Когда стало ясно, что по итогам плебисцитов диктатуре Гарибальди пришел конец и все полномочия передаются правительству в Турине, многие сицилийцы, воспринимавшие его как героя и освободителя, не скрывали своего негодования. Еще большую обиду острову нанесли, когда по важнейшему вопросу регионального самоуправления Кавур отказался от собственных слов. Оказалось, что никакой автономии для Сицилии не предусматривается. Увы, он был типичным северянином, не знал – и потому не понимал – обычаи и традиции юга. Глядя на Сицилию (где никогда не бывал) из Турина, с безопасного удаления в добрых шестьсот миль, если лететь по прямой, он заключил, что остров нуждается в хорошей дозе северной дисциплины. Последующие годы показали, насколько сильно он ошибался.
Со своей стороны, Гарибальди принял случившееся достойно. 26 октября он встретился с королем в Теано, а 7 ноября они вдвоем въехали в Неаполь, сидя бок о бок в королевской карете. Он просил лишь об одном – оставить за ним на год управление Неаполем и Сицилией в качестве полномочного представителя короны. Но просьбу отклонили, поскольку в глазах многих Гарибальди оставался опасным радикалом и антиклерикалом, по-прежнему мечтавшим об освобождении Рима от власти папы и превращении города в столицу Италии. Чтобы, так сказать, подсластить пилюлю, Виктор-Эммануил предложил ему звание полного генерала, а также великолепное поместье, личный корабль и ряд других привилегий. Но Гарибальди отверг эти дары. Он был истинным революционером и патриотом; пока Австрия продолжала владеть Венецией и Венето, а папа продолжал временно править Римом, он не собирался расставаться со свободой действий. 9 ноября он отплыл на крошечный остров Капрера у побережья Сардинии, где у него была ферма, взяв с собой лишь немного денег – в долг, поскольку ничего не накопил за месяцы своей власти, – несколько мешков сахара и кофе и мешок семян.
В воскресенье на страстной неделе, 17 марта 1861 года, Виктор-Эммануил II был провозглашен королем Италии. Старик Массимо д’Ацельо, предшественник Кавура на посту главного министра, будто бы заметил, когда услышал эту новость: «L’Italia è fatta: rerstano a fare gli italiani»[178]
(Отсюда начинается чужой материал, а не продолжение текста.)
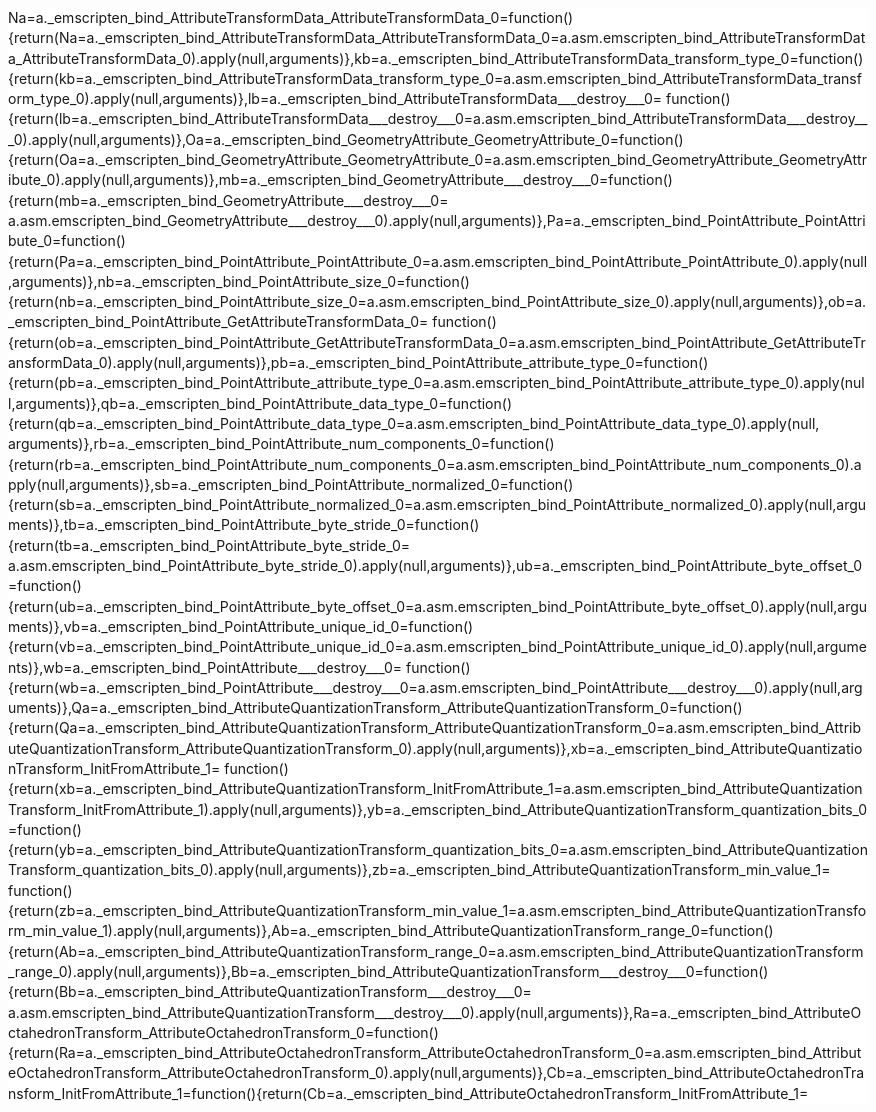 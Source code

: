 Na=a._emscripten_bind_AttributeTransformData_AttributeTransformData_0=function(){return(Na=a._emscripten_bind_AttributeTransformData_AttributeTransformData_0=a.asm.emscripten_bind_AttributeTransformData_AttributeTransformData_0).apply(null,arguments)},kb=a._emscripten_bind_AttributeTransformData_transform_type_0=function(){return(kb=a._emscripten_bind_AttributeTransformData_transform_type_0=a.asm.emscripten_bind_AttributeTransformData_transform_type_0).apply(null,arguments)},lb=a._emscripten_bind_AttributeTransformData___destroy___0=
function(){return(lb=a._emscripten_bind_AttributeTransformData___destroy___0=a.asm.emscripten_bind_AttributeTransformData___destroy___0).apply(null,arguments)},Oa=a._emscripten_bind_GeometryAttribute_GeometryAttribute_0=function(){return(Oa=a._emscripten_bind_GeometryAttribute_GeometryAttribute_0=a.asm.emscripten_bind_GeometryAttribute_GeometryAttribute_0).apply(null,arguments)},mb=a._emscripten_bind_GeometryAttribute___destroy___0=function(){return(mb=a._emscripten_bind_GeometryAttribute___destroy___0=
a.asm.emscripten_bind_GeometryAttribute___destroy___0).apply(null,arguments)},Pa=a._emscripten_bind_PointAttribute_PointAttribute_0=function(){return(Pa=a._emscripten_bind_PointAttribute_PointAttribute_0=a.asm.emscripten_bind_PointAttribute_PointAttribute_0).apply(null,arguments)},nb=a._emscripten_bind_PointAttribute_size_0=function(){return(nb=a._emscripten_bind_PointAttribute_size_0=a.asm.emscripten_bind_PointAttribute_size_0).apply(null,arguments)},ob=a._emscripten_bind_PointAttribute_GetAttributeTransformData_0=
function(){return(ob=a._emscripten_bind_PointAttribute_GetAttributeTransformData_0=a.asm.emscripten_bind_PointAttribute_GetAttributeTransformData_0).apply(null,arguments)},pb=a._emscripten_bind_PointAttribute_attribute_type_0=function(){return(pb=a._emscripten_bind_PointAttribute_attribute_type_0=a.asm.emscripten_bind_PointAttribute_attribute_type_0).apply(null,arguments)},qb=a._emscripten_bind_PointAttribute_data_type_0=function(){return(qb=a._emscripten_bind_PointAttribute_data_type_0=a.asm.emscripten_bind_PointAttribute_data_type_0).apply(null,
arguments)},rb=a._emscripten_bind_PointAttribute_num_components_0=function(){return(rb=a._emscripten_bind_PointAttribute_num_components_0=a.asm.emscripten_bind_PointAttribute_num_components_0).apply(null,arguments)},sb=a._emscripten_bind_PointAttribute_normalized_0=function(){return(sb=a._emscripten_bind_PointAttribute_normalized_0=a.asm.emscripten_bind_PointAttribute_normalized_0).apply(null,arguments)},tb=a._emscripten_bind_PointAttribute_byte_stride_0=function(){return(tb=a._emscripten_bind_PointAttribute_byte_stride_0=
a.asm.emscripten_bind_PointAttribute_byte_stride_0).apply(null,arguments)},ub=a._emscripten_bind_PointAttribute_byte_offset_0=function(){return(ub=a._emscripten_bind_PointAttribute_byte_offset_0=a.asm.emscripten_bind_PointAttribute_byte_offset_0).apply(null,arguments)},vb=a._emscripten_bind_PointAttribute_unique_id_0=function(){return(vb=a._emscripten_bind_PointAttribute_unique_id_0=a.asm.emscripten_bind_PointAttribute_unique_id_0).apply(null,arguments)},wb=a._emscripten_bind_PointAttribute___destroy___0=
function(){return(wb=a._emscripten_bind_PointAttribute___destroy___0=a.asm.emscripten_bind_PointAttribute___destroy___0).apply(null,arguments)},Qa=a._emscripten_bind_AttributeQuantizationTransform_AttributeQuantizationTransform_0=function(){return(Qa=a._emscripten_bind_AttributeQuantizationTransform_AttributeQuantizationTransform_0=a.asm.emscripten_bind_AttributeQuantizationTransform_AttributeQuantizationTransform_0).apply(null,arguments)},xb=a._emscripten_bind_AttributeQuantizationTransform_InitFromAttribute_1=
function(){return(xb=a._emscripten_bind_AttributeQuantizationTransform_InitFromAttribute_1=a.asm.emscripten_bind_AttributeQuantizationTransform_InitFromAttribute_1).apply(null,arguments)},yb=a._emscripten_bind_AttributeQuantizationTransform_quantization_bits_0=function(){return(yb=a._emscripten_bind_AttributeQuantizationTransform_quantization_bits_0=a.asm.emscripten_bind_AttributeQuantizationTransform_quantization_bits_0).apply(null,arguments)},zb=a._emscripten_bind_AttributeQuantizationTransform_min_value_1=
function(){return(zb=a._emscripten_bind_AttributeQuantizationTransform_min_value_1=a.asm.emscripten_bind_AttributeQuantizationTransform_min_value_1).apply(null,arguments)},Ab=a._emscripten_bind_AttributeQuantizationTransform_range_0=function(){return(Ab=a._emscripten_bind_AttributeQuantizationTransform_range_0=a.asm.emscripten_bind_AttributeQuantizationTransform_range_0).apply(null,arguments)},Bb=a._emscripten_bind_AttributeQuantizationTransform___destroy___0=function(){return(Bb=a._emscripten_bind_AttributeQuantizationTransform___destroy___0=
a.asm.emscripten_bind_AttributeQuantizationTransform___destroy___0).apply(null,arguments)},Ra=a._emscripten_bind_AttributeOctahedronTransform_AttributeOctahedronTransform_0=function(){return(Ra=a._emscripten_bind_AttributeOctahedronTransform_AttributeOctahedronTransform_0=a.asm.emscripten_bind_AttributeOctahedronTransform_AttributeOctahedronTransform_0).apply(null,arguments)},Cb=a._emscripten_bind_AttributeOctahedronTransform_InitFromAttribute_1=function(){return(Cb=a._emscripten_bind_AttributeOctahedronTransform_InitFromAttribute_1= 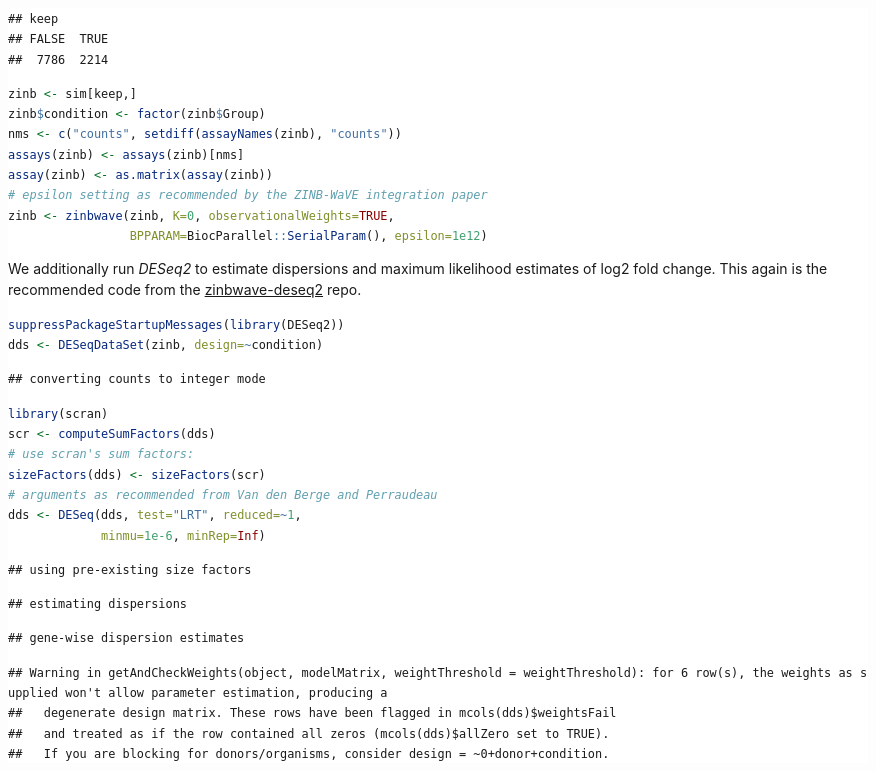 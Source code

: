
 ```
## keep
## FALSE  TRUE 
##  7786  2214
```

```r
zinb <- sim[keep,]
zinb$condition <- factor(zinb$Group)
nms <- c("counts", setdiff(assayNames(zinb), "counts"))
assays(zinb) <- assays(zinb)[nms]
assay(zinb) <- as.matrix(assay(zinb))
# epsilon setting as recommended by the ZINB-WaVE integration paper
zinb <- zinbwave(zinb, K=0, observationalWeights=TRUE,
                 BPPARAM=BiocParallel::SerialParam(), epsilon=1e12)
```

We additionally run *DESeq2* to estimate dispersions and maximum
likelihood estimates of log2 fold change. This again is the
recommended code from the
[zinbwave-deseq2](https://github.com/mikelove/zinbwave-deseq2) repo.


```r
suppressPackageStartupMessages(library(DESeq2))
dds <- DESeqDataSet(zinb, design=~condition)
```

```
## converting counts to integer mode
```

```r
library(scran)
scr <- computeSumFactors(dds)
# use scran's sum factors:
sizeFactors(dds) <- sizeFactors(scr)
# arguments as recommended from Van den Berge and Perraudeau
dds <- DESeq(dds, test="LRT", reduced=~1,
             minmu=1e-6, minRep=Inf)
```

```
## using pre-existing size factors
```

```
## estimating dispersions
```

```
## gene-wise dispersion estimates
```

```
## Warning in getAndCheckWeights(object, modelMatrix, weightThreshold = weightThreshold): for 6 row(s), the weights as supplied won't allow parameter estimation, producing a
##   degenerate design matrix. These rows have been flagged in mcols(dds)$weightsFail
##   and treated as if the row contained all zeros (mcols(dds)$allZero set to TRUE).
##   If you are blocking for donors/organisms, consider design = ~0+donor+condition.
```
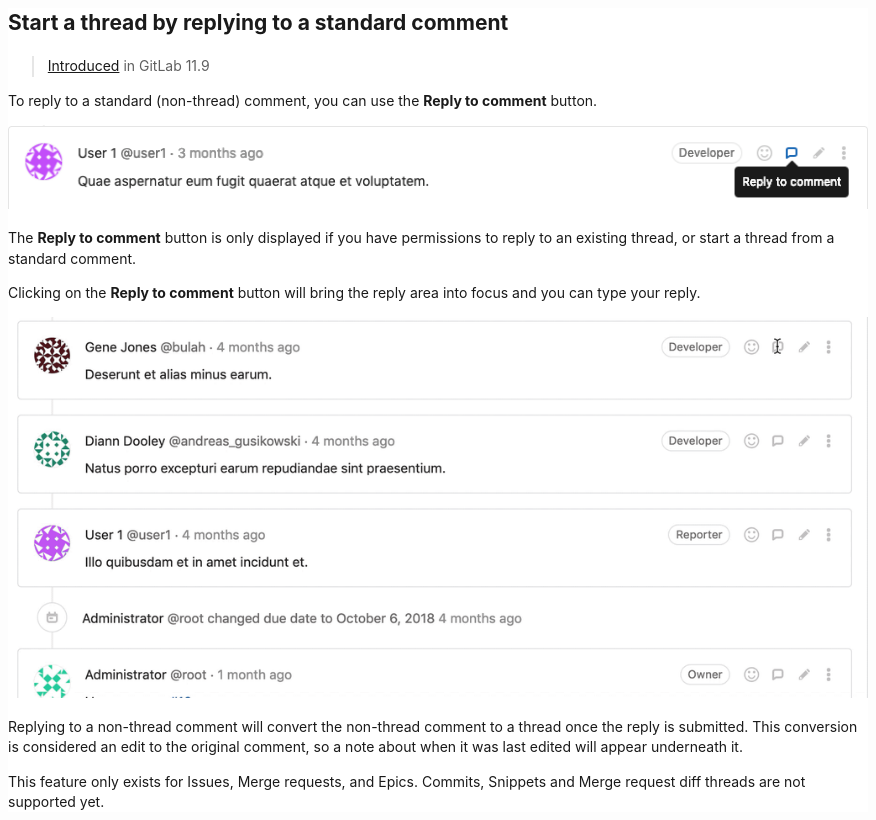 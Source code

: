 ## Start a thread by replying to a standard comment

> [Introduced](https://gitlab.com/gitlab-org/gitlab-foss/issues/30299) in GitLab 11.9

To reply to a standard (non-thread) comment, you can use the **Reply to comment** button.

![Reply to comment button](img/reply_to_comment_button.png)

The **Reply to comment** button is only displayed if you have permissions to reply to an existing thread, or start a thread from a standard comment.

Clicking on the **Reply to comment** button will bring the reply area into focus and you can type your reply.

![Reply to comment feature](img/reply_to_comment.gif)

Replying to a non-thread comment will convert the non-thread comment to a
thread once the reply is submitted. This conversion is considered an edit
to the original comment, so a note about when it was last edited will appear underneath it.

This feature only exists for Issues, Merge requests, and Epics. Commits, Snippets and Merge request diff threads are
not supported yet.

[ce-7125]: https://gitlab.com/gitlab-org/gitlab-foss/merge_requests/7125
[ce-7527]: https://gitlab.com/gitlab-org/gitlab-foss/merge_requests/7527
[ce-7180]: https://gitlab.com/gitlab-org/gitlab-foss/merge_requests/7180
[ce-8266]: https://gitlab.com/gitlab-org/gitlab-foss/merge_requests/8266
[ce-14053]: https://gitlab.com/gitlab-org/gitlab-foss/merge_requests/14053
[ce-14061]: https://gitlab.com/gitlab-org/gitlab-foss/merge_requests/14061
[ce-14531]: https://gitlab.com/gitlab-org/gitlab-foss/merge_requests/14531
[ce-31847]: https://gitlab.com/gitlab-org/gitlab-foss/issues/31847
[resolve-discussion-button]: img/resolve_discussion_button.png
[resolve-comment-button]: img/resolve_comment_button.png
[discussion-view]: img/discussion_view.png
[discussions-resolved]: img/discussions_resolved.png
[markdown]: ../markdown.md
[quick actions]: ../project/quick_actions.md
[permissions]: ../permissions.md
[Reply by email]: ../../administration/reply_by_email.md

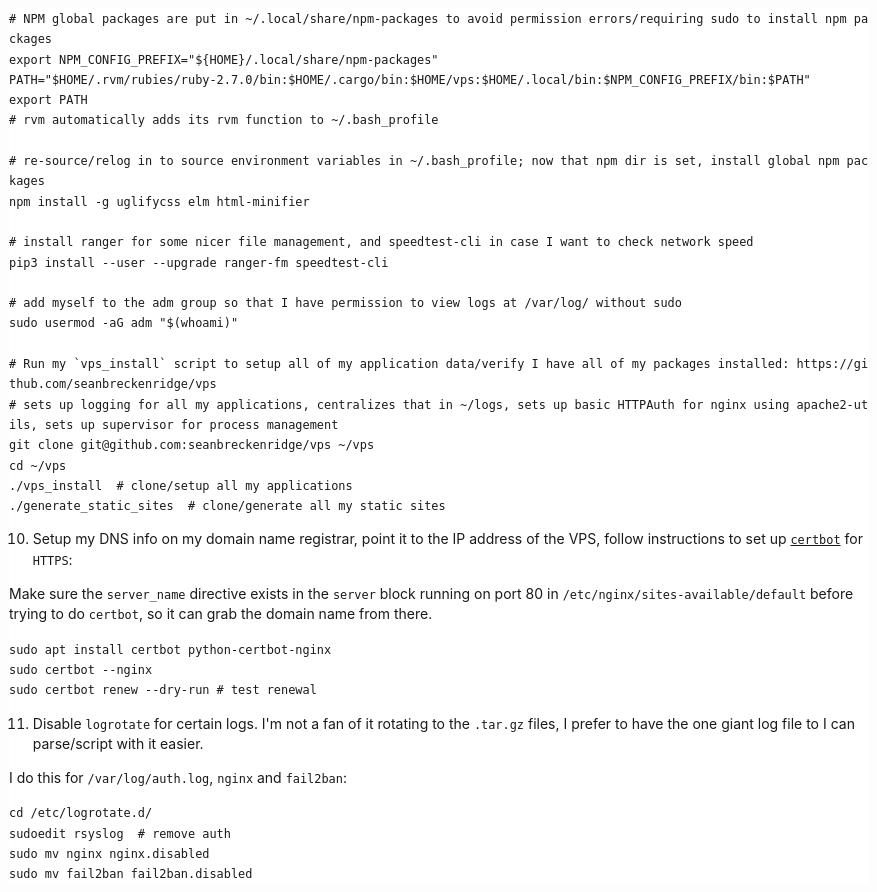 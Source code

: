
 ```
# NPM global packages are put in ~/.local/share/npm-packages to avoid permission errors/requiring sudo to install npm packages
export NPM_CONFIG_PREFIX="${HOME}/.local/share/npm-packages"
PATH="$HOME/.rvm/rubies/ruby-2.7.0/bin:$HOME/.cargo/bin:$HOME/vps:$HOME/.local/bin:$NPM_CONFIG_PREFIX/bin:$PATH"
export PATH
# rvm automatically adds its rvm function to ~/.bash_profile

# re-source/relog in to source environment variables in ~/.bash_profile; now that npm dir is set, install global npm packages
npm install -g uglifycss elm html-minifier

# install ranger for some nicer file management, and speedtest-cli in case I want to check network speed
pip3 install --user --upgrade ranger-fm speedtest-cli

# add myself to the adm group so that I have permission to view logs at /var/log/ without sudo
sudo usermod -aG adm "$(whoami)"

# Run my `vps_install` script to setup all of my application data/verify I have all of my packages installed: https://github.com/seanbreckenridge/vps
# sets up logging for all my applications, centralizes that in ~/logs, sets up basic HTTPAuth for nginx using apache2-utils, sets up supervisor for process management
git clone git@github.com:seanbreckenridge/vps ~/vps
cd ~/vps
./vps_install  # clone/setup all my applications
./generate_static_sites  # clone/generate all my static sites
```

10. Setup my DNS info on my domain name registrar, point it to the IP address of the VPS, follow instructions to set up [`certbot`](https://certbot.eff.org/lets-encrypt/debianbuster-nginx) for `HTTPS`:

Make sure the `server_name` directive exists in the `server` block running on port 80 in `/etc/nginx/sites-available/default` before trying to do `certbot`, so it can grab the domain name from there.

```
sudo apt install certbot python-certbot-nginx
sudo certbot --nginx
sudo certbot renew --dry-run # test renewal
```

11. Disable `logrotate` for certain logs. I'm not a fan of it rotating to the `.tar.gz` files, I prefer to have the one giant log file to I can parse/script with it easier.

I do this for `/var/log/auth.log`, `nginx` and `fail2ban`:

```
cd /etc/logrotate.d/
sudoedit rsyslog  # remove auth
sudo mv nginx nginx.disabled
sudo mv fail2ban fail2ban.disabled
```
. Хотя и первая половина этой фразы соответствовала истине – итальянцы как нация и вправду обрели существование, даже если еще не во всей полноте, – вторая половина была куда вернее. Франциск II продолжал сопротивляться; страна оставалась разделенной со времен падения Римской империи, и мало кто из 22 миллионов человек населения Италии по-настоящему считал себя итальянцем. Север и юг не имели практически ничего общего, их стандарты жизни радикально различались – и, впрочем, различаются по сей день. Новые дороги и железные дороги требовалось прокладывать незамедлительно. Страна нуждалась в национальных армии и флоте, равно как и в единой правовой системе, гражданской администрации и единой валюте. При этом не имелось никакой альтернативы принятию пьемонтских институтов; данная принудительная «пьемонтизация» вызывала широкое возмущение и изрядно мешала обретению единства. Даже решение короля сохранить в титуле наименование «Второй» воспринималось как обида. В качестве короля объединенной Италии он, несомненно, был Виктором-Эммануилом I; словом, постоянно возникал вопрос: Рисорджименто – это действительно возрождение Италии или просто завоевание Италии Савойским домом?Менее чем через три месяца после королевского указа скончался Кавур. Он провел последние недели жизни в яростных дебатах относительно будущего Рима – города, где, стоит отметить, сам ни разу не был. Все другие крупные итальянские города, утверждал он, являлись независимыми образованиями, и каждый дрался в собственном углу; только Рим, где пребывал Святой престол, оставался выше подобного соперничества. Папу следует попросить отказаться от временной власти над городом, но папскую независимость нужно сохранить любой ценой, поскольку требуется «свободная церковь в свободном государстве». Кавур столкнулся с сильной оппозицией – среди его противников самым язвительным был Гарибальди, вернувшийся с Капреры в апреле: он явился на заседание римской ассамблеи в красной рубашке и сером пончо и обрушил поток брани на голову Кавура, который, по его словам, продал половину страны французам и сделал все возможное для того, чтобы не допустить вторжения Обеих Сицилий. Увы, он преуспел только в том, чтобы подкрепить общее мнение: блестящий полководец далеко не всегда становится государственным деятелем. Кавур легко победил в голосовании о доверии. Это была его последняя политическая победа. Он умер внезапно, 6 июня 1861 года, от обширного инсульта – в возрасте всего пятидесяти лет.